The bFGF is a kind of polypeptide factor that promotes the growth of cells and mitogen of glia cells. It promotes the proliferation and differentiation of glia cells and neuronal precursor cells, plays an important role in the early development of the nervous system and has a nutritional role in neurons. BFGF also promotes cell differentiation and decides the direction of differentiation in vitro. It promotes proliferation of multipotent neural stem cells that can differentiate into neurons and glia cells. Qian et al. [27] found that the proliferation or differentiation of neural stem cells of embryonic brain was dependent on the concentration of bFGF: the cellular mitogenic signal was initiated under low concentration of bFGF, while the cellular mitogenic and differentiation signals were initiated under high concentration of bFGF.

The BDNF is a kind of neuronal protective agent, and its mechanism is probably related to the inductive effect on the upregulation of TrkB mRNA. Its signal transduction pathway begins with receptor tyrosine phosphorylation and finishes with the Ras-MAPK pathway. The BDNF can activate the signaling pathways (including the pathway of G protein and protein kinase C) through tyrosine kinase receptor B, so as to promote neural stem cells to differentiate to glia cells [28]; this process is probably related to its binding to the receptor in stem cell membrane and activation of mitogen-activated protein kinase.

Through the MTT method in the research, we found that the activity of cells in the modified method was enhanced when compared with cells in the Dezawa method when the dosage and induction time of the inducer were decreased, the probable reasons including the following: Firstly, the small amount of inducer has less effect on the activity of cells; secondly, the time interval between application of different inducers in the modified method was 24 h, so the damage of some cells caused by the inducer can be repaired and the activity of cells were improved, which more conform to the growth cycle of cells. This modified method of inducer application probably provided a more effective method to induce ADSCs to differentiate into Schwann-like cells in vitro.
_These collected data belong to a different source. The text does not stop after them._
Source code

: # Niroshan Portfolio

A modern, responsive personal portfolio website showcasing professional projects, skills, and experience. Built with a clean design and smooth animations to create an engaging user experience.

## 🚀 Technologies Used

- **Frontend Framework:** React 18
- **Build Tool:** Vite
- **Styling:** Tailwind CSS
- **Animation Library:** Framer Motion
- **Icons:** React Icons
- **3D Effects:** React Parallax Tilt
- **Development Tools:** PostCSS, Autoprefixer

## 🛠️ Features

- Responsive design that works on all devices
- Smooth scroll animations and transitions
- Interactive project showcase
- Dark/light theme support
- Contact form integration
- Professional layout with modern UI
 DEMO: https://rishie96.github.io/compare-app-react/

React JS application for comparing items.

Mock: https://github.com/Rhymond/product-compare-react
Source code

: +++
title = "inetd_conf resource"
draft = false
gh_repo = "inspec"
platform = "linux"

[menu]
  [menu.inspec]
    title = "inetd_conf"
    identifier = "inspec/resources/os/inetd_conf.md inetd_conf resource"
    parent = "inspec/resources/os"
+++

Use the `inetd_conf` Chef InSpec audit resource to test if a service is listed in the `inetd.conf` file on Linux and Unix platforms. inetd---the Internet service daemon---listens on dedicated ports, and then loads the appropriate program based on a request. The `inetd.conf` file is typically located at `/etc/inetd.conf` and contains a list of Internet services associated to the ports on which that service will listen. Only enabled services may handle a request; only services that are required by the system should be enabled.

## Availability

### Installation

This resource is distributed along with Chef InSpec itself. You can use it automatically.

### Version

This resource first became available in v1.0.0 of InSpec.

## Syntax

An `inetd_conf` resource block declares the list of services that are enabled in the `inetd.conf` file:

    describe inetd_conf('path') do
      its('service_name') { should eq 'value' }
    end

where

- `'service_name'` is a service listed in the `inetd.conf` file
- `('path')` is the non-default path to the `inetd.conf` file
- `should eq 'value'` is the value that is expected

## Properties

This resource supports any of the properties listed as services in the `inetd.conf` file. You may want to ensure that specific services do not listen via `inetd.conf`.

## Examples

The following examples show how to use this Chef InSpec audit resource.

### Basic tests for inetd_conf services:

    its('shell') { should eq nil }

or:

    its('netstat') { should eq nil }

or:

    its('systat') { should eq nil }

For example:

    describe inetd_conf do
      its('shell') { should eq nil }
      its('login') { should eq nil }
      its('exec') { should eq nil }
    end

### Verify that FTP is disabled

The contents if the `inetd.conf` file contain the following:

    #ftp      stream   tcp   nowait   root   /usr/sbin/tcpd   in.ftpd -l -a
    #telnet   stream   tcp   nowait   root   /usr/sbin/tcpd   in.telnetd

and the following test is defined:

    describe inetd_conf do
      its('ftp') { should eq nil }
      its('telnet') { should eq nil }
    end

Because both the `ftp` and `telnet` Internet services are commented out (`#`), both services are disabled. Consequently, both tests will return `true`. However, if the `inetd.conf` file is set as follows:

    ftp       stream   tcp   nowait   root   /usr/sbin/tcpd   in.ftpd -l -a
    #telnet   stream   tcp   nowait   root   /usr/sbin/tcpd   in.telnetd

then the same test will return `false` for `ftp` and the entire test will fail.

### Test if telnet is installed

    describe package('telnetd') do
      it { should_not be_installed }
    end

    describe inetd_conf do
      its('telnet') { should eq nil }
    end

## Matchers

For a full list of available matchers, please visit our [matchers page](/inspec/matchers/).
In conclusion, although we have induced the rat ADSCs to differentiate into Schwann-like cells in vitro successfully, owing to a lack of specific molecular markers for identification of the adult stem cells [29], there were still some limitations in identification of the cellular differentiation effect only depending on the morphology and specific marker of cells. Hence further research on the induction mechanism and expression of cell function is required.